YouTube has removed its famous “dislike” button and counter following unprecedented levels of downvotes on President Biden’s White House channel videos. The removal of the feature was mooted in March. This week, it was announced that YouTube will be removing it.
When the Google-owned video streaming giant first announced the testing of new features surrounding the counter, an organization called 81m.org extrapolated data to determine the approval ratings of Biden’s channel. The site further noted that YouTube was manipulating dislikes to shield the early Biden administration from criticism.
When originally investigated by The National Pulse, it was found that within 6-12 hours of posting a video, YouTube began deleting dislikes from Biden’s videos. The firm continued to delete likes at regular intervals from that time onwards.
Twitter users were quick to note that the number of dislikes were removed. YouTube claimed, without evidence, that these dislikes were classified as “spam”.
Analysis by Zoe Phin found that the dislike counts were organic in nature, but the number of dislikes would reduce between the 6-12 hour mark after posting.
Analysis of other popular and mid-sized YouTubers revealed no manipulation in dislike counts.
Even with the dislike manipulation, The National Pulse found that all of Biden’s videos dislike count far outranked the likes. In one video “President Biden Reviews the Readiness of Military Troops in a Pass in Review” had twelve thousand (12,000) dislikes at the time of writing. The same video had only eighteen hundred (1,800) likes.

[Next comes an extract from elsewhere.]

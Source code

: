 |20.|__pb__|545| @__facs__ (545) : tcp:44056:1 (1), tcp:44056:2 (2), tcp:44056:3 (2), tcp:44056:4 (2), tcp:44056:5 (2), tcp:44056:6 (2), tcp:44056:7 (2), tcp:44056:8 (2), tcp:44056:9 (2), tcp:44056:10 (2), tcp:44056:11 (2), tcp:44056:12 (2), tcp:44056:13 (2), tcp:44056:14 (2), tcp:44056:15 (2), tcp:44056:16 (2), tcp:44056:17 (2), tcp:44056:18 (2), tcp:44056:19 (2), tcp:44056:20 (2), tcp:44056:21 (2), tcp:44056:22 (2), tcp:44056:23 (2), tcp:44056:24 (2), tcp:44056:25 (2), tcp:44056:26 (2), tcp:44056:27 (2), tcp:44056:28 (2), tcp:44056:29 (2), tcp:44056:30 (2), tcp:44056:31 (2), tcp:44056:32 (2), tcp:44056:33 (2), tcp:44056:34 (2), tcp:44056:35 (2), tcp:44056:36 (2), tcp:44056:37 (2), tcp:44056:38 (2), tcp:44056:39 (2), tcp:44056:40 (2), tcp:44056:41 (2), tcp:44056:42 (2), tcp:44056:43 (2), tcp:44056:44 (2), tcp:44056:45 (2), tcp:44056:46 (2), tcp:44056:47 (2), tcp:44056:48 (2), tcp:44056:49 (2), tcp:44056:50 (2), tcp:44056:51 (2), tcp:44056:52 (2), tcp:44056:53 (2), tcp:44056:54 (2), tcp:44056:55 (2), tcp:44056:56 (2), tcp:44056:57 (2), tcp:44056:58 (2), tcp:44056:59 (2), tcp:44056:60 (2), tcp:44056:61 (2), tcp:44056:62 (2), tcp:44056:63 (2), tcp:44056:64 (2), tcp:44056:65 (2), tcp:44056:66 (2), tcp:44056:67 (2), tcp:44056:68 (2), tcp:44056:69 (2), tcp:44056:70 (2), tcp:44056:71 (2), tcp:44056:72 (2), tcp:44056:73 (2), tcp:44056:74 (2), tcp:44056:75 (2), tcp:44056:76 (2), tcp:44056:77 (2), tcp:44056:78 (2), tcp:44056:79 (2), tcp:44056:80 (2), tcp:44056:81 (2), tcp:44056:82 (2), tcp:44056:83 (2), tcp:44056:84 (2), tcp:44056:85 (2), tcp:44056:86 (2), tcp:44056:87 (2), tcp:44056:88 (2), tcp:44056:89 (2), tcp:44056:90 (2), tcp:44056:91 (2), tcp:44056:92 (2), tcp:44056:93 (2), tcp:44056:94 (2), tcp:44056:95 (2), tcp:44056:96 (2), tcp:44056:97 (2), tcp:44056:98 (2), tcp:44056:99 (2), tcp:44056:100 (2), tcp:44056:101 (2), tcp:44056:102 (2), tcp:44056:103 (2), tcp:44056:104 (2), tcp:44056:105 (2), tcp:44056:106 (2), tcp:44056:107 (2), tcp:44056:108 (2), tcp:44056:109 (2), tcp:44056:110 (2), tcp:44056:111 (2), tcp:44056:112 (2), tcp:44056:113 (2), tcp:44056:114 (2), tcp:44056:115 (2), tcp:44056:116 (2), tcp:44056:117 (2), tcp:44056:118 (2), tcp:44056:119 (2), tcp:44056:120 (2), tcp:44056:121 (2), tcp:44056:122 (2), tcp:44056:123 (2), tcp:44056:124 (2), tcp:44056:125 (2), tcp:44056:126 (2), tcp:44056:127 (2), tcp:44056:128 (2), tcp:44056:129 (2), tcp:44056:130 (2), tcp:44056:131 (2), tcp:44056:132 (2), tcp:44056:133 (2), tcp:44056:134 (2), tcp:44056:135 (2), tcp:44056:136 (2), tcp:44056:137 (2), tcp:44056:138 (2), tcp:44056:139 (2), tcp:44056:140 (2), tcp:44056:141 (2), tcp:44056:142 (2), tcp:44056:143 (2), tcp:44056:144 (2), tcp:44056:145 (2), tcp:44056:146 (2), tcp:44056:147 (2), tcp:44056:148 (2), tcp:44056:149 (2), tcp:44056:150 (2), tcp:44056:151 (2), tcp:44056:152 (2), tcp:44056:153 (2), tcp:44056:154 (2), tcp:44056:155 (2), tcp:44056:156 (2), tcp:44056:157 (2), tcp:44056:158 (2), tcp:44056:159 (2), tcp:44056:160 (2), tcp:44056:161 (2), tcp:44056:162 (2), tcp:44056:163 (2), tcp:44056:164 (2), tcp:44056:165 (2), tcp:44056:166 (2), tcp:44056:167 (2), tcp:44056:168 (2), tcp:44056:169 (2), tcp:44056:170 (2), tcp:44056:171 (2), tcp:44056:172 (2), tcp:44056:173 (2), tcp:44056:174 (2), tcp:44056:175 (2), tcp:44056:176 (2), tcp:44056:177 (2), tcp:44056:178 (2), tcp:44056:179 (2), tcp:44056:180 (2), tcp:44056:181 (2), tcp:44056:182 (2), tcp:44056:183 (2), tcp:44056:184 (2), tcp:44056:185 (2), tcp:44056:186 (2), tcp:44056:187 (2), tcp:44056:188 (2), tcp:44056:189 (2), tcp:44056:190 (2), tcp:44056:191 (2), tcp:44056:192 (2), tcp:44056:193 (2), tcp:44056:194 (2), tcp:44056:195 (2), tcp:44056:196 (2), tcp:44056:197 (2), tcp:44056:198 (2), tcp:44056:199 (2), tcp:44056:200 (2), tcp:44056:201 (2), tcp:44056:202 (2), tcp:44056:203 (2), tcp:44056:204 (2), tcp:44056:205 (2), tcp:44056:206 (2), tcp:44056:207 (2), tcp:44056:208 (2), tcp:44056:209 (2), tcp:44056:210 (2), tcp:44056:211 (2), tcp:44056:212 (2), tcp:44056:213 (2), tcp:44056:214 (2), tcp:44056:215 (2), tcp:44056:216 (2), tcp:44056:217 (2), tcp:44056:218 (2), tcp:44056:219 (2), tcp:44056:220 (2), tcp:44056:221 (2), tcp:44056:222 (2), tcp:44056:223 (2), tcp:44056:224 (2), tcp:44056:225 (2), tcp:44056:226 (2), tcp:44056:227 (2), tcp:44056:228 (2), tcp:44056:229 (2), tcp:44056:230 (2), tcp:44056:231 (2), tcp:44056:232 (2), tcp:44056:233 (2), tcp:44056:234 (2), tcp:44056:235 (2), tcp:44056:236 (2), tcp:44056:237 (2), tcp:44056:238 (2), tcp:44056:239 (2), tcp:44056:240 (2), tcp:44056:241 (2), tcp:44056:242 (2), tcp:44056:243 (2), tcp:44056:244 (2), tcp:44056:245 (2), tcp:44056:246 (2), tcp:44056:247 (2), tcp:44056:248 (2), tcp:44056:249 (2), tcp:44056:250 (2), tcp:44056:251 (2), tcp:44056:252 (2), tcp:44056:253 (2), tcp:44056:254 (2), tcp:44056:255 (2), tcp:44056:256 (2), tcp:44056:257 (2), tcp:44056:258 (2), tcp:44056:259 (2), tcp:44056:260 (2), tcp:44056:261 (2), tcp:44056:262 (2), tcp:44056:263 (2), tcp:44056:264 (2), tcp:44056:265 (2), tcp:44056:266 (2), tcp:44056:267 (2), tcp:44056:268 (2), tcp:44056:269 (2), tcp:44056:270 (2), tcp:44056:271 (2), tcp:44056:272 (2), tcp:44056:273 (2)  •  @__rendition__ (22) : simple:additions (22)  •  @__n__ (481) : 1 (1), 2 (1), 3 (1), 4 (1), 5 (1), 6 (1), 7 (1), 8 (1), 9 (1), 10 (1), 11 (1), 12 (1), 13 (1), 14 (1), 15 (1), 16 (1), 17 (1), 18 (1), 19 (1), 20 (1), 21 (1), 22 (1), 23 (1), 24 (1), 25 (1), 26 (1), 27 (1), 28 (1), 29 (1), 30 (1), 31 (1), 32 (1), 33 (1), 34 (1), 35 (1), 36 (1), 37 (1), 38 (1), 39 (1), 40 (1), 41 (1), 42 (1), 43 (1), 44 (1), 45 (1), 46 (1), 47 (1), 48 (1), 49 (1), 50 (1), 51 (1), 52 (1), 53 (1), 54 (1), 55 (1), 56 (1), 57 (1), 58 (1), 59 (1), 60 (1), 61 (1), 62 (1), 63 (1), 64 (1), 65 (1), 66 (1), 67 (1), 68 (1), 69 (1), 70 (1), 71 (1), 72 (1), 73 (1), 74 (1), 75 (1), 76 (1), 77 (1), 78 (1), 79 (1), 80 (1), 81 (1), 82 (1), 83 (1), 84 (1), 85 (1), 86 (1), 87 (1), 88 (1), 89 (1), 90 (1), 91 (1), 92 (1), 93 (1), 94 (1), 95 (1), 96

Almost a year later, the video only has forty-two hundred likes (4,200) and twenty thousand (20,000) dislikes. The inauguration video had only fifty-three thousand (5,300) likes to twenty-three thousand dislikes (23,000). The same video now has seventeen thousand likes (17,000) and one hundred and ten thousand dislikes (110,000).
A statement posted to YouTube’s Official Blog reads: “the dislike count will be private across YouTube, but the dislike button will remain.”
The platform stated the reasons for the removal were focused on “promoting respectful interactions between viewers and creators.” The statement went on to say that YouTube wants to reduce “dislike attacks – where people work to drive up the number of dislikes on a creator’s videos.” YouTube concludes by noting that this is just one of the steps being taken to reduce harassment on the platform.
Creators will still be able to view the dislike count in their YouTube Studio. The change started being rolled out on November 10th.